Santiago, 02 (AE) - A economia chilena deve encolher em 99, depois de exibir altas taxas de crescimento ao longo da década. As estimativas dos analistas de instituições privadas e das universidades oscilam entre uma queda de 0,7% a 0,4% do Produto Interno Bruto (PIB). As estimativas do Banco Central chileno são de estabilidade no PIB deste ano - mesmo assim o pior resultado da década para o Chile, que cresceu entre 1991 e 1998 a uma taxa média de 7% ao ano.
A instabilidade no Chile provocada pela crise asiática e desvalorização brasileira quebraram a tradição no país de maior resistência aos choques externos. O Chile foi um dos primeiros países na América Latina a adotar as reformas liberais.
Mas a receita de reformas, estabilidade, forte abertura econômica e restrição a entradas de capitais de curto prazo, que deu certo durante a crise mexicana, não funcionou desta vez. A crise asiática e a desvalorização no Brasil golpearam duramente a economia e seu impacto foi agravado, segundo diversos analistas, por erros de política econômica e atrasos na reação à crise por parte das autoridades.
De qualquer forma, analistas afirmam que a recuperação da economia será mais rápida no Chile do que em outros países da América Latina, como Argentina e Brasil, e já no ano que vem, o país pode ter taxa de crescimento de cerca de 5%.
Para o ex-ministro e atual consultor Enrique Correa, a idéia era de que o Chile era invulnerável aos choques externos, "mas a crise demonstrou que ninguém é invulnerável".
O primeiro impacto sobre o Chile ocorreu com a queda das exportações para a ásia, ainda entre o fim de 97 e o início de 98. O Chile concentrava 30% de suas exportações para a região, principalmente suas vendas de cobre (principal produto de exportação até hoje, representando cerca de 40% do valor total das vendas ao exterior).
A situação foi agravada pela retração econômica brasileira e pela desvalorização do real, que diminuiu também as exportações para o país (o Brasil é o quarto maior importador de produtos chilenos), e somou-se à queda dos preços internacionais de commodities. Há dois meses, em setembro, o Chile extinguiu a banda de flutuação cambial, depois de tê-la elevado e alargado diversas vezes. Deixou o mercado de câmbio livre, e recentemente o dólar atingiu cotações históricas de alta, em torno de 550 pesos.

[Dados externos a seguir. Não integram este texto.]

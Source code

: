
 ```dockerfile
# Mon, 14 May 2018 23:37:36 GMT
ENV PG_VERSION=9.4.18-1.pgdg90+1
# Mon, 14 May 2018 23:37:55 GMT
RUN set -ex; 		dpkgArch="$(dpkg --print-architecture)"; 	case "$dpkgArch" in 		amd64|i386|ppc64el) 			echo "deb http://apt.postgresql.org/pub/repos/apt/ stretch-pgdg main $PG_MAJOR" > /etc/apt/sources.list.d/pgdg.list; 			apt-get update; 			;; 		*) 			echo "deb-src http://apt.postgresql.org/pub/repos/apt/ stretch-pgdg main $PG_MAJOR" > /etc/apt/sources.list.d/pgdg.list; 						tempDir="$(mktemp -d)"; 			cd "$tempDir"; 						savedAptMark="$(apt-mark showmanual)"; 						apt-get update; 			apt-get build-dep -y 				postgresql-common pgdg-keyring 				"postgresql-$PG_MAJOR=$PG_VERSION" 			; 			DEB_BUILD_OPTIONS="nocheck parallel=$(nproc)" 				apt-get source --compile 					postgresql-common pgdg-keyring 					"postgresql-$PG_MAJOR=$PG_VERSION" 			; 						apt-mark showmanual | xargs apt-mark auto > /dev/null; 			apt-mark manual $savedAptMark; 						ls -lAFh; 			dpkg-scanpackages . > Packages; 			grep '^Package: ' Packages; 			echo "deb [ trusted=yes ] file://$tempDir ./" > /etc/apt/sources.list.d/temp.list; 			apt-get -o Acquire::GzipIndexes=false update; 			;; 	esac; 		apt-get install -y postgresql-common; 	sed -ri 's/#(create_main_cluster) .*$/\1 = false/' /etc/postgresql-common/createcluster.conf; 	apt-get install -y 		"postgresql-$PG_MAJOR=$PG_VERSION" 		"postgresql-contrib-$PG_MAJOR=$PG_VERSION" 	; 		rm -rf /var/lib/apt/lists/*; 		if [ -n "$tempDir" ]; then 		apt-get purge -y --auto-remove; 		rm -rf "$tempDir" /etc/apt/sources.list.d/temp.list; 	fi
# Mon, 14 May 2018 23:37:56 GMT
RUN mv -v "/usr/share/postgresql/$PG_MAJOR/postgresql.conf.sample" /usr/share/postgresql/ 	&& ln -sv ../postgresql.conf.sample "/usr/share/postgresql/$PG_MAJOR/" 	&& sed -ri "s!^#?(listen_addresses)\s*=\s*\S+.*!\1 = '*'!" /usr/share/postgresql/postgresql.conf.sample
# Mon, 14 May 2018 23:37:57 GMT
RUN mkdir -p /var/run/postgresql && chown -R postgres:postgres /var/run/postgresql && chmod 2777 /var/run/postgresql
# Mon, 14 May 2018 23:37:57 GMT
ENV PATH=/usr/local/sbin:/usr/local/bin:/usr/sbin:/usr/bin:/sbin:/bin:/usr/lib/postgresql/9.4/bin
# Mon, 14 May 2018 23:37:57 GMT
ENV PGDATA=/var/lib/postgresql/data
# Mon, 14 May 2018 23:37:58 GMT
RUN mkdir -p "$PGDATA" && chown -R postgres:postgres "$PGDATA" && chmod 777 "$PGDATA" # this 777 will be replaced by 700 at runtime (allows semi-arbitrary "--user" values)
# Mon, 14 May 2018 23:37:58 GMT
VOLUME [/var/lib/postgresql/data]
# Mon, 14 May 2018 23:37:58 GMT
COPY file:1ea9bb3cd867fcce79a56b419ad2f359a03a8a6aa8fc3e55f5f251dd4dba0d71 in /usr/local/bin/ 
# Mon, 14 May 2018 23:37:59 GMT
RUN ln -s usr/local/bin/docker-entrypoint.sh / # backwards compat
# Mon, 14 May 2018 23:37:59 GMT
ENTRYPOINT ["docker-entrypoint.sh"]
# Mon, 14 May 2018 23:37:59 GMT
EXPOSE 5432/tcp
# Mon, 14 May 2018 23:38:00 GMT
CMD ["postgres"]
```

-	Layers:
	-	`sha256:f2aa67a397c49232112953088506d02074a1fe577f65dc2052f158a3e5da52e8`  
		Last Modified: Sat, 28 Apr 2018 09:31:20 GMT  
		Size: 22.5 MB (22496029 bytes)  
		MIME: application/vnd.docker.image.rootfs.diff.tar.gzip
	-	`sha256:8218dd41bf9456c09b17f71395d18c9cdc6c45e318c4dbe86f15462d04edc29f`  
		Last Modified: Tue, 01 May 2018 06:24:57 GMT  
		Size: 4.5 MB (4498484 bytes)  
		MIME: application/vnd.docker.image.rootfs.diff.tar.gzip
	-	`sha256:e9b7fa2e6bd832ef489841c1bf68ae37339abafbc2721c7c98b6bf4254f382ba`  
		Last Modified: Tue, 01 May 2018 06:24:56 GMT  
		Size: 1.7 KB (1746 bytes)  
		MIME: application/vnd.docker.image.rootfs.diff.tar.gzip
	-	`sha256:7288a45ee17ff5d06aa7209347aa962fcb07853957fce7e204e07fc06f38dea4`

Analistas afirmam que o governo custou para reagir, demorando muito para deixar a moeda flutuar e aumentando muito as taxas de juros.
Ao longo do ano passado, por falta de liquidez no mercado financeiro, as taxas de juros chegaram a ultrapassar 100% por alguns períodos, com interrupção temporária das linhas de crédito, que costumam ser fartas no Chile. Hoje as taxas já estão normalizadas para os patamares chilenos - o juro máximo para operações de crédito em moeda estável está em torno de 11% ao ano. Mas os períodos de instabilidade causaram insegurança entre os empresários, forte redução do investimento, alta na taxa de desemprego e forte queda na produção industrial.
Os primeiros sinais de recuperação vieram em setembro, com elevação do índice de produção industrial e uma queda muito pequena no desemprego. Mas a melhora da economia no último trimestre não deve ser suficiente para compensar as fortes perdas do início do ano.
Para o economista Guillermo Patillo, da Universidade de Santiago, a economia chilena deve fechar o ano com queda de 0,4% do PIB. Franco Parisi, da Universidade do Chile, prevê retração de 0,5% ou, na melhor das hipóteses, crescimento zero. As estimativas mais pessimistas, de setores do mercado financeiro, são de queda de até 0,7% do PIB.
Entre os analistas chilenos, há consenso de que a principal causa do choque foi externa, mas que a ação do Banco Central contribuiu para acentuar a crise, aliada a uma descoordenação entre o BC e o ministério da Fazenda. No Chile, o BC é independente do governo. "Se o governo tivesse cortado os gastos a tempo, e tivesse havido mais transparência nas relações entre Fazenda e Banco Central, talvez não fosse necessário passar por uma recessão", diz o consultor Enrique Correa. Para o diretor do Centro de Estudos de Políticas Públicas da Universidade do Chile, Osvaldo Sunkel, "erros de política econômica" acentuaram a retração.